● Listed entries:
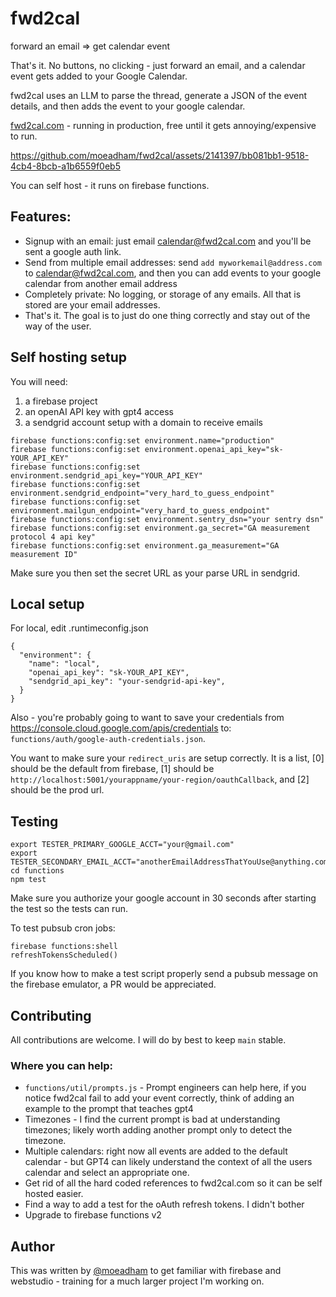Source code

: 
# fwd2cal

forward an email => get calendar event

That's it. No buttons, no clicking - just forward an email, and a calendar event gets added to your Google Calendar.

fwd2cal uses an LLM to parse the thread, generate a JSON of the event details, and then adds the event to your google calendar.

[fwd2cal.com](https://www.fwd2cal.com) - running in production, free until it gets annoying/expensive to run.

https://github.com/moeadham/fwd2cal/assets/2141397/bb081bb1-9518-4cb4-8bcb-a1b6559f0eb5


You can self host - it runs on firebase functions.

## Features:

- Signup with an email: just email calendar@fwd2cal.com and you'll be sent a google auth link.
- Send from multiple email addresses: send `add myworkemail@address.com` to calendar@fwd2cal.com, and then you can add events to your google calendar from another email address
- Completely private: No logging, or storage of any emails. All that is stored are your email addresses.
- That's it. The goal is to just do one thing correctly and stay out of the way of the user.

## Self hosting setup

You will need:
1. a firebase project
2. an openAI API key with gpt4 access
3. a sendgrid account setup with a domain to receive emails

```
firebase functions:config:set environment.name="production"
firebase functions:config:set environment.openai_api_key="sk-YOUR_API_KEY"
firebase functions:config:set environment.sendgrid_api_key="YOUR_API_KEY"
firebase functions:config:set environment.sendgrid_endpoint="very_hard_to_guess_endpoint"
firebase functions:config:set environment.mailgun_endpoint="very_hard_to_guess_endpoint"
firebase functions:config:set environment.sentry_dsn="your sentry dsn"
firebase functions:config:set environment.ga_secret="GA measurement protocol 4 api key"
firebase functions:config:set environment.ga_measurement="GA measurement ID"
```

Make sure you then set the secret URL as your parse URL in sendgrid.

## Local setup

For local, edit .runtimeconfig.json
```
{
  "environment": {
    "name": "local",
    "openai_api_key": "sk-YOUR_API_KEY",
    "sendgrid_api_key": "your-sendgrid-api-key",
  }
}
```

Also - you're probably going to want to save your credentials from https://console.cloud.google.com/apis/credentials to: `functions/auth/google-auth-credentials.json`.

You want to make sure your `redirect_uris` are setup correctly. It is a list, [0] should be the default from firebase, [1] should be `http://localhost:5001/yourappname/your-region/oauthCallback`, and [2] should be the prod url.


## Testing

```
export TESTER_PRIMARY_GOOGLE_ACCT="your@gmail.com"
export TESTER_SECONDARY_EMAIL_ACCT="anotherEmailAddressThatYouUse@anything.com"
cd functions
npm test
```
Make sure you authorize your google account in 30 seconds after starting the test so the tests can run.

To test pubsub cron jobs:
```
firebase functions:shell
refreshTokensScheduled()
```
If you know how to make a test script properly send a pubsub message on the firebase emulator, a PR would be appreciated.

## Contributing

All contributions are welcome. I will do by best to keep `main` stable.

### Where you can help:

- `functions/util/prompts.js` - Prompt engineers can help here, if you notice fwd2cal fail to add your event correctly, think of adding an example to the prompt that teaches gpt4
- Timezones - I find the current prompt is bad at understanding timezones; likely worth adding another prompt only to detect the timezone.
- Multiple calendars: right now all events are added to the default calendar - but GPT4 can likely understand the context of all the users calendar and select an appropriate one.
- Get rid of all the hard coded references to fwd2cal.com so it can be self hosted easier.
- Find a way to add a test for the oAuth refresh tokens. I didn't bother
- Upgrade to firebase functions v2

## Author

This was written by [@moeadham](https://twitter.com/moeadham) to get familiar with firebase and webstudio - training for a much larger project I'm working on.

● Aim of the exercise: Please output the entries above exactly, leaving out every picture.

● Answer box:
Source code

: 
# fwd2cal

forward an email => get calendar event

That's it. No buttons, no clicking - just forward an email, and a calendar event gets added to your Google Calendar.

fwd2cal uses an LLM to parse the thread, generate a JSON of the event details, and then adds the event to your google calendar.

[fwd2cal.com](https://www.fwd2cal.com) - running in production, free until it gets annoying/expensive to run.

https://github.com/moeadham/fwd2cal/assets/2141397/bb081bb1-9518-4cb4-8bcb-a1b6559f0eb5


You can self host - it runs on firebase functions.

## Features:

- Signup with an email: just email calendar@fwd2cal.com and you'll be sent a google auth link.
- Send from multiple email addresses: send `add myworkemail@address.com` to calendar@fwd2cal.com, and then you can add events to your google calendar from another email address
- Completely private: No logging, or storage of any emails. All that is stored are your email addresses.
- That's it. The goal is to just do one thing correctly and stay out of the way of the user.

## Self hosting setup

You will need:
1. a firebase project
2. an openAI API key with gpt4 access
3. a sendgrid account setup with a domain to receive emails

```
firebase functions:config:set environment.name="production"
firebase functions:config:set environment.openai_api_key="sk-YOUR_API_KEY"
firebase functions:config:set environment.sendgrid_api_key="YOUR_API_KEY"
firebase functions:config:set environment.sendgrid_endpoint="very_hard_to_guess_endpoint"
firebase functions:config:set environment.mailgun_endpoint="very_hard_to_guess_endpoint"
firebase functions:config:set environment.sentry_dsn="your sentry dsn"
firebase functions:config:set environment.ga_secret="GA measurement protocol 4 api key"
firebase functions:config:set environment.ga_measurement="GA measurement ID"
```

Make sure you then set the secret URL as your parse URL in sendgrid.

## Local setup

For local, edit .runtimeconfig.json
```
{
  "environment": {
    "name": "local",
    "openai_api_key": "sk-YOUR_API_KEY",
    "sendgrid_api_key": "your-sendgrid-api-key",
  }
}
```

Also - you're probably going to want to save your credentials from https://console.cloud.google.com/apis/credentials to: `functions/auth/google-auth-credentials.json`.

You want to make sure your `redirect_uris` are setup correctly. It is a list, [0] should be the default from firebase, [1] should be `http://localhost:5001/yourappname/your-region/oauthCallback`, and [2] should be the prod url.


## Testing

```
export TESTER_PRIMARY_GOOGLE_ACCT="your@gmail.com"
export TESTER_SECONDARY_EMAIL_ACCT="anotherEmailAddressThatYouUse@anything.com"
cd functions
npm test
```
Make sure you authorize your google account in 30 seconds after starting the test so the tests can run.

To test pubsub cron jobs:
```
firebase functions:shell
refreshTokensScheduled()
```
If you know how to make a test script properly send a pubsub message on the firebase emulator, a PR would be appreciated.

## Contributing

All contributions are welcome. I will do by best to keep `main` stable.

### Where you can help:

- `functions/util/prompts.js` - Prompt engineers can help here, if you notice fwd2cal fail to add your event correctly, think of adding an example to the prompt that teaches gpt4
- Timezones - I find the current prompt is bad at understanding timezones; likely worth adding another prompt only to detect the timezone.
- Multiple calendars: right now all events are added to the default calendar - but GPT4 can likely understand the context of all the users calendar and select an appropriate one.
- Get rid of all the hard coded references to fwd2cal.com so it can be self hosted easier.
- Find a way to add a test for the oAuth refresh tokens. I didn't bother
- Upgrade to firebase functions v2

## Author

This was written by [@moeadham](https://twitter.com/moeadham) to get familiar with firebase and webstudio - training for a much larger project I'm working on.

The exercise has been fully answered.